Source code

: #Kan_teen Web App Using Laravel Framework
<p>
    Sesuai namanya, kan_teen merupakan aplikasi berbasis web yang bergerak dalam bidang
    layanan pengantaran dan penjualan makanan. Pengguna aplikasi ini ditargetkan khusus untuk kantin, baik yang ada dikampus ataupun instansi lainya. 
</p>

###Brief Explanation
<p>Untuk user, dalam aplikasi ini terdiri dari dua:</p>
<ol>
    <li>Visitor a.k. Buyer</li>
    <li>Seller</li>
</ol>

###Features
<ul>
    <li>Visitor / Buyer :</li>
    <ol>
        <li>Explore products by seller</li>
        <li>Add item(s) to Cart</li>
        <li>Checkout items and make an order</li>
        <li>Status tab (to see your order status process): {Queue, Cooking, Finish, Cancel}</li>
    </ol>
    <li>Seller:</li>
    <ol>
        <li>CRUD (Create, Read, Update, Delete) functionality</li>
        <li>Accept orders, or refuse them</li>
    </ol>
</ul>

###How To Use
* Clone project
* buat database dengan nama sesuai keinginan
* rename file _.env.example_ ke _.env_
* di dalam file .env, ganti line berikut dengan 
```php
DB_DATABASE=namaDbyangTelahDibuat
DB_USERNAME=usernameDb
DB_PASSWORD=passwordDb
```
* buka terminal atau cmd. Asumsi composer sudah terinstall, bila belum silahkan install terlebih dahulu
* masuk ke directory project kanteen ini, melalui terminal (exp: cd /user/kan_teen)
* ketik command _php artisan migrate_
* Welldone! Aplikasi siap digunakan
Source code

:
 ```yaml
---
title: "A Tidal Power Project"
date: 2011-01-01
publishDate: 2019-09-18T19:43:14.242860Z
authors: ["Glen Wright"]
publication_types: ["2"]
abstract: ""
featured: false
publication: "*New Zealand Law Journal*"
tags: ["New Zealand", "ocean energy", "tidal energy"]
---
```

--------------------

Exercise prompt>
Filter the entries down to the lines holding the string "file". Copy each of those lines.

Response>
* rename file _.env.example_ ke _.env_
* di dalam file .env, ganti line berikut dengan 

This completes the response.